:: RECORDS FOR THE EXERCISE
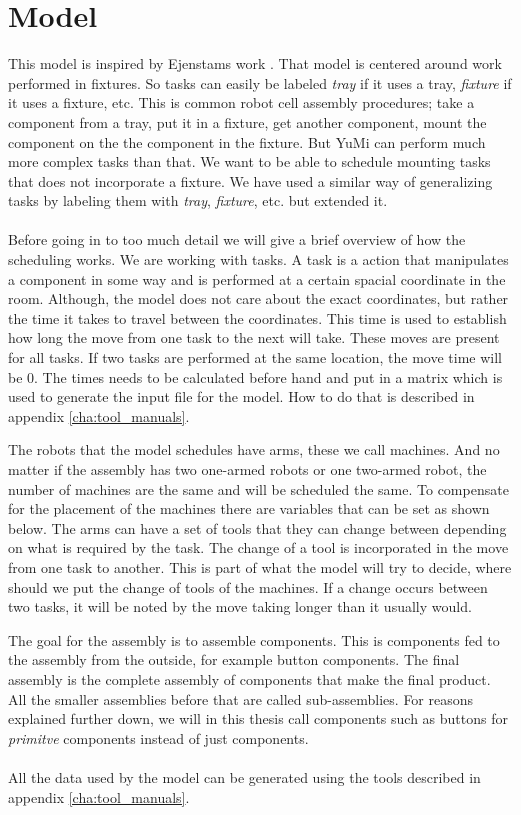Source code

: \chapter{Model}\label{cha:model}

 This model is inspired by Ejenstams work \cite{ejenstam_2014}. That model is centered around work performed in fixtures. So tasks can easily be labeled \emph{tray} if it uses a tray, \emph{fixture} if it uses a fixture, etc. This is common robot cell assembly procedures; take a component from a tray, put it in a fixture, get another component, mount the component on the the component in the fixture. But YuMi can perform much more complex tasks than that. We want to be able to schedule mounting tasks that does not incorporate a fixture. We have used a similar way of generalizing tasks by labeling them with \emph{tray}, \emph{fixture}, etc. but extended it.
 \\\\
Before going in to too much detail we will give a brief overview of how the scheduling works. We are working with tasks. A task is a action that manipulates a component in some way and is performed at a certain spacial coordinate in the room. Although, the model does not care about the exact coordinates, but rather the time it takes to travel between the coordinates. This time is used to establish how long the move from one task to the next will take. These moves are present for all tasks. If two tasks are performed at the same location, the move time will be $0$. The times needs to be calculated before hand and put in a matrix which is used to generate the input file for the model. How to do that is described in appendix \ref{cha:tool_manuals}.

The robots that the model schedules have arms, these we call machines. And no matter if the assembly has two one-armed robots or one two-armed robot, the number of machines are the same and will be scheduled the same. To compensate for the placement of the machines there are variables that can be set as shown below. The arms can have a set of tools that they can change between depending on what is required by the task. The change of a tool is incorporated in the move from one task to another. This is part of what the model will try to decide, where should we put the change of tools of the machines. If a change occurs between two tasks, it will be noted by the move taking longer than it usually would.

 The goal for the assembly is to assemble components. This is components fed to the assembly from the outside, for example button components. The final assembly is the complete assembly of components that make the final product. All the smaller assemblies before that are called sub-assemblies. For reasons explained further down, we will in this thesis call components such as buttons for \emph{primitve} components instead of just components.
\\\\
 All the data used by the model can be generated using the tools described in appendix \ref{cha:tool_manuals}.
::::
◆ TASK GOAL ◆
Exact output of each line above is wanted, without the pictures.

◆ SOLUTION FOR THIS PROBLEM ◆
Source code

: \chapter{Model}\label{cha:model}

 This model is inspired by Ejenstams work \cite{ejenstam_2014}. That model is centered around work performed in fixtures. So tasks can easily be labeled \emph{tray} if it uses a tray, \emph{fixture} if it uses a fixture, etc. This is common robot cell assembly procedures; take a component from a tray, put it in a fixture, get another component, mount the component on the the component in the fixture. But YuMi can perform much more complex tasks than that. We want to be able to schedule mounting tasks that does not incorporate a fixture. We have used a similar way of generalizing tasks by labeling them with \emph{tray}, \emph{fixture}, etc. but extended it.
 \\\\
Before going in to too much detail we will give a brief overview of how the scheduling works. We are working with tasks. A task is a action that manipulates a component in some way and is performed at a certain spacial coordinate in the room. Although, the model does not care about the exact coordinates, but rather the time it takes to travel between the coordinates. This time is used to establish how long the move from one task to the next will take. These moves are present for all tasks. If two tasks are performed at the same location, the move time will be $0$. The times needs to be calculated before hand and put in a matrix which is used to generate the input file for the model. How to do that is described in appendix \ref{cha:tool_manuals}.

The robots that the model schedules have arms, these we call machines. And no matter if the assembly has two one-armed robots or one two-armed robot, the number of machines are the same and will be scheduled the same. To compensate for the placement of the machines there are variables that can be set as shown below. The arms can have a set of tools that they can change between depending on what is required by the task. The change of a tool is incorporated in the move from one task to another. This is part of what the model will try to decide, where should we put the change of tools of the machines. If a change occurs between two tasks, it will be noted by the move taking longer than it usually would.

 The goal for the assembly is to assemble components. This is components fed to the assembly from the outside, for example button components. The final assembly is the complete assembly of components that make the final product. All the smaller assemblies before that are called sub-assemblies. For reasons explained further down, we will in this thesis call components such as buttons for \emph{primitve} components instead of just components.
\\\\
 All the data used by the model can be generated using the tools described in appendix \ref{cha:tool_manuals}.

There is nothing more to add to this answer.